Just saw in the Daily that the JH News and Guide is holding a catchphrase contest, in which the public can enter their own choice of catchphrase to replace the old, careworn, clichéd, inaccurate, but it-still-aint-broke-’cause-it-never-made-sense-in-the-first-place catchphrase, “Last of the Old West.”
The contest ends at 5 p.m. on Wednesday. I would provide a link to the contest, but searching for the keyword “catchphrase” on the News and Guide website results in nada. As in nothing.

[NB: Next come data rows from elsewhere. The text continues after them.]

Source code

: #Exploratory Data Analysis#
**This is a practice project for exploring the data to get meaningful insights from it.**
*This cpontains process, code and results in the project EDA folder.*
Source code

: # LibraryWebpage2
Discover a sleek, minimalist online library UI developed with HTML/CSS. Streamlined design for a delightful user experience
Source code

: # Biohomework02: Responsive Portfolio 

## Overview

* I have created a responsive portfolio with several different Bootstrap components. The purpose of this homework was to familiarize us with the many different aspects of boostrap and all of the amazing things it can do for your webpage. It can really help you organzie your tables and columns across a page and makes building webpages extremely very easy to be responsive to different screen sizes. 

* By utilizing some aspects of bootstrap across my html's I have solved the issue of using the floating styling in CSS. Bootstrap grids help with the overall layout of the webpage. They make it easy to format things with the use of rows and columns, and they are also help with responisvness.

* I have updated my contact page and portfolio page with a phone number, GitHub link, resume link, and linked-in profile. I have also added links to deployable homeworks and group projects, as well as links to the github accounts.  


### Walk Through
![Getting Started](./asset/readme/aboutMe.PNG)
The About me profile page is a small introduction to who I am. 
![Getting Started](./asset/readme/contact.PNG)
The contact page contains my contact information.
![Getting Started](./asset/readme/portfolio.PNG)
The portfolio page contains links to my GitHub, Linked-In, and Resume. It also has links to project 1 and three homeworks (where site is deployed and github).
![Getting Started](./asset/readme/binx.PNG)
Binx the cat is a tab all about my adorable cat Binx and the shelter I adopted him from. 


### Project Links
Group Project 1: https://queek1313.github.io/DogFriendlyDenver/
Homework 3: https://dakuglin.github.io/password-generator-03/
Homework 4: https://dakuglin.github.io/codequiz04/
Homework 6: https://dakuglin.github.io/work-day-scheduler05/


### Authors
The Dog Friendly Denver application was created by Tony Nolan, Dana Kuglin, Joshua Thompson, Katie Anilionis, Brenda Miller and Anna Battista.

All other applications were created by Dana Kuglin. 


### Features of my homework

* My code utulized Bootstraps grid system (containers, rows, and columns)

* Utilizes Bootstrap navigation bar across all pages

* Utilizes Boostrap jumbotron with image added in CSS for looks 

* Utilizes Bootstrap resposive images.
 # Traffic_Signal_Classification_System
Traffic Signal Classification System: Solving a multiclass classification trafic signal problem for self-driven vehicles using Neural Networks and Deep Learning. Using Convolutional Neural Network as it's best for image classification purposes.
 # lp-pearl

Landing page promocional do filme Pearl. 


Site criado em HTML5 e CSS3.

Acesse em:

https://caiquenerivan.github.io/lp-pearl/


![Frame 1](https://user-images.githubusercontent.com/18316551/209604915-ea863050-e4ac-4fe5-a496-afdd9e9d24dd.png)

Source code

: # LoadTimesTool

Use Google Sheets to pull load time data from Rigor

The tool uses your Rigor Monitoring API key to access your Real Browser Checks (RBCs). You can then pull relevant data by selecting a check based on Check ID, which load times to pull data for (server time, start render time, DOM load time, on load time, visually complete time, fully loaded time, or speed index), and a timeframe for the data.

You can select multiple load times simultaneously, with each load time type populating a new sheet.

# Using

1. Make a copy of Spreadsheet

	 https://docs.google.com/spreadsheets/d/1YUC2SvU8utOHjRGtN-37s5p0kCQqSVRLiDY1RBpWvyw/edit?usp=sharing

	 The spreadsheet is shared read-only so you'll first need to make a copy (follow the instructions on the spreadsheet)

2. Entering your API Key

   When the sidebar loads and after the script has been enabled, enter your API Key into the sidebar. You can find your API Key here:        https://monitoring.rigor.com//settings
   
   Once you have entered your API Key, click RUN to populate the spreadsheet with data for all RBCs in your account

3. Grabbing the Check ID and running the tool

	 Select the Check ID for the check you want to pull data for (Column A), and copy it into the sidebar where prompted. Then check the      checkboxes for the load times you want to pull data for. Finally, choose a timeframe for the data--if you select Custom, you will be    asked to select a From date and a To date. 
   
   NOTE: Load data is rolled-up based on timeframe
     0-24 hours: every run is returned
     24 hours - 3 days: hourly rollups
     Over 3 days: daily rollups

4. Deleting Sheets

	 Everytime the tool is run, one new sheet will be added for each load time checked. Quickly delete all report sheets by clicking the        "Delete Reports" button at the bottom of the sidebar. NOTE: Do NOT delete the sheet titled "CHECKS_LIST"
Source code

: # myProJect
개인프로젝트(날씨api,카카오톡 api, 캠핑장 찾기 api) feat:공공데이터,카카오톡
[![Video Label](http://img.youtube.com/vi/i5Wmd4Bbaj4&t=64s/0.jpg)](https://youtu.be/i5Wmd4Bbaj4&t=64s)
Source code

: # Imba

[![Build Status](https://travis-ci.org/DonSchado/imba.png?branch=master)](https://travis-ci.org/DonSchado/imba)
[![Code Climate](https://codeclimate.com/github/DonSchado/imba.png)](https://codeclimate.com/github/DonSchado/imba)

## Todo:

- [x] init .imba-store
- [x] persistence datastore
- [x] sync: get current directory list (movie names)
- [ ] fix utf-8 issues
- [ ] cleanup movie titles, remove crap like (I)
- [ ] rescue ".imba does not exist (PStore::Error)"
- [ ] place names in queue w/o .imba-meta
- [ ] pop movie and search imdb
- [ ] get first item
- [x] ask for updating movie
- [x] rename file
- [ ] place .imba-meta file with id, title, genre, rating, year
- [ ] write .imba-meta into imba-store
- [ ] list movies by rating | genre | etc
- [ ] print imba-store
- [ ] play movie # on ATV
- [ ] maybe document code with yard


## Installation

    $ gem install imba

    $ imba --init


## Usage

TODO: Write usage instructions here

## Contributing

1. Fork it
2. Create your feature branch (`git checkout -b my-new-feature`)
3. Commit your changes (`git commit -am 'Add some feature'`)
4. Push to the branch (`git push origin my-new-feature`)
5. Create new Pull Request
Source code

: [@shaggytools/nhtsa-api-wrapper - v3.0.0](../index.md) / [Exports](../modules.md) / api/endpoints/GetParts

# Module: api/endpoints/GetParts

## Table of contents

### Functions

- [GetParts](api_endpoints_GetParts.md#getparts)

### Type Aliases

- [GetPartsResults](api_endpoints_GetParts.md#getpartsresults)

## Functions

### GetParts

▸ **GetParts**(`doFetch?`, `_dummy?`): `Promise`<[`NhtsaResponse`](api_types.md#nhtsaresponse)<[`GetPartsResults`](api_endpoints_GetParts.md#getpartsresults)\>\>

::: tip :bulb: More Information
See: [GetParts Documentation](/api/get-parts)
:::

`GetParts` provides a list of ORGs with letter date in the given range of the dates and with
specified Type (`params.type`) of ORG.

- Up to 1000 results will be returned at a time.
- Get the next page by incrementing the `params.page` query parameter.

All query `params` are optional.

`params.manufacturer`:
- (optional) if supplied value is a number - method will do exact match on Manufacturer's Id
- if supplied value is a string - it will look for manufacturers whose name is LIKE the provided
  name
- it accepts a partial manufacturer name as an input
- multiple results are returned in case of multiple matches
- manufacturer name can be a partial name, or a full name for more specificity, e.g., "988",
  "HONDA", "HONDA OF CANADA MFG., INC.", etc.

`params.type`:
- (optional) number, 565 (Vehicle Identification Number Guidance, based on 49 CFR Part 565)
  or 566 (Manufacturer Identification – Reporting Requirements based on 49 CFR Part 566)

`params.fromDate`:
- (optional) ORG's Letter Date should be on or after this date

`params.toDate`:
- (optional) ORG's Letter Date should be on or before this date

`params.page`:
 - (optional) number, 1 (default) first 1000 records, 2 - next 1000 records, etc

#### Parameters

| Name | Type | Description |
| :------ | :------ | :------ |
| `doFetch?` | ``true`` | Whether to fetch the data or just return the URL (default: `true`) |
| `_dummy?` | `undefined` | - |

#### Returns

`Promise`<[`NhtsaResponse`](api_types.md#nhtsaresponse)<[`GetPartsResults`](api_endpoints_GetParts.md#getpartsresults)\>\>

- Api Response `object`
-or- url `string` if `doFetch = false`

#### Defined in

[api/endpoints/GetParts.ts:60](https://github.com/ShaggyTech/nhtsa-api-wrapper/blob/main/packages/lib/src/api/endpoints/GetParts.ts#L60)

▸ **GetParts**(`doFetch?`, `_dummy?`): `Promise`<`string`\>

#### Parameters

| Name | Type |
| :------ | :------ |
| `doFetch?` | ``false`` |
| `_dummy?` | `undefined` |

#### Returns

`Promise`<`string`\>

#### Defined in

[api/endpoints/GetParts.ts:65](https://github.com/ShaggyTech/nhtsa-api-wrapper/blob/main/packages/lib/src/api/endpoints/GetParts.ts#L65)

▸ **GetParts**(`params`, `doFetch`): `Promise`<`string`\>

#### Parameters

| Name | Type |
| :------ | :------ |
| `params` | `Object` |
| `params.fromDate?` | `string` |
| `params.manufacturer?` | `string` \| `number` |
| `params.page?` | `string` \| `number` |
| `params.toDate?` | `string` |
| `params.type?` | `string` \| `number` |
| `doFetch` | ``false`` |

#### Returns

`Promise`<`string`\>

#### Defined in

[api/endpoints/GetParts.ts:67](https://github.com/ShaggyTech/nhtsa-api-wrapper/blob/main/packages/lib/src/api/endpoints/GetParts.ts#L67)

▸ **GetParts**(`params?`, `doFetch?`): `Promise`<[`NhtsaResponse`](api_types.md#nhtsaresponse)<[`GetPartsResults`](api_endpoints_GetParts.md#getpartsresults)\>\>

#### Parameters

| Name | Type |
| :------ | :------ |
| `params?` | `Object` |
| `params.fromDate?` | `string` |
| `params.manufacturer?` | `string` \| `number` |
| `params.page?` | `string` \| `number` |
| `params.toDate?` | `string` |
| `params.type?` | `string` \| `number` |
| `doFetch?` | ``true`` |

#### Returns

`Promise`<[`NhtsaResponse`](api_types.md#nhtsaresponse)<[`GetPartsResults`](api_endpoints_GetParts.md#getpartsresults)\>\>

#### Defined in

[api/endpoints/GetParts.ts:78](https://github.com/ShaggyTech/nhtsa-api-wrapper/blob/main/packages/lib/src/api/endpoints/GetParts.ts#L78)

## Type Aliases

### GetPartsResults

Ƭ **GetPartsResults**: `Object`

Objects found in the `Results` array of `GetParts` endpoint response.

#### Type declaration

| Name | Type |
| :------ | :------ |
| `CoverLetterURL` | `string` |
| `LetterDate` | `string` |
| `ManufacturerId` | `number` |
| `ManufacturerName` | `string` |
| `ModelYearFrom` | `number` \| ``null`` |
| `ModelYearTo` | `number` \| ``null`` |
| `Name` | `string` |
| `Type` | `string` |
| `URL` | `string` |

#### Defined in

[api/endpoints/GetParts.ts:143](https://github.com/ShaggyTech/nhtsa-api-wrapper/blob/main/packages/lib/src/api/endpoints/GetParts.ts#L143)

According to the Daily NaG, categories for the catchphrase contest include “most sincere, funniest, and most chamber-like.” Chamber-like? I take that to mean, most likely to be shouted out by a cheerleader.
Confused, I sought more guidelines in the Daily. JH Chamber executive director Tim O’Donoghue said (if I’m reading correctly) that “We don’t know how to draw the line” between the old west and the new west. “How do we empower both to continue? That’s the billion-dollar question.”
Billion dollars . . . billion dollars . . . oh, right, the Art Hazen real estate scoreboard! True inspiration.
So, for lack of alternatives, I thought I would provide The Snaz as a forum for people who wanted to toss around a few ideas. According to O’Donoghue, the catchphrase should “clearly articulate your message and identity.” Okay, then, here are a few of my own suggestions:
Jackson Hole: Enjoy the view. You can’t afford it.
Jackson Hole: As seen in the most recent issue of Outside Magazine.
Jackson Hole: Displacing wildlife, one moose at a time.
Jackson Hole: Home to the Wilson Mom, highest member of the human food chain.
Jackson Hole: Harrison Ford doesn’t live here anymore.
Jackson Hole: Come on in! There’s plenty of space for your jet in the national park and no state income tax.
Jackson Hole: Impeach Cheney first.
Jackson Hole: Remember winter?
All other suggestions welcome!









































The Wilson Mom?
How about the uber competitive, I-can-hike-Glory-faster-than-all-the-other-chicks chicks? We’re at the top of the food chain.
Or
Jackson Hole: Where everyone is a writer/photographer/yogi Realtor.
I think it’s spelled “Realtor ©™$”.
Anyway. . .
Jackson Hole: Where Legend Is Myth.
Jackson Hole: Reach For The Sky.
Jackson Hole: Wyoming’s Money Shot.
Jackson Hole: aka East Victor.
Jackson Hole: But Enough About Us. What About You? What Do You Think Of Us?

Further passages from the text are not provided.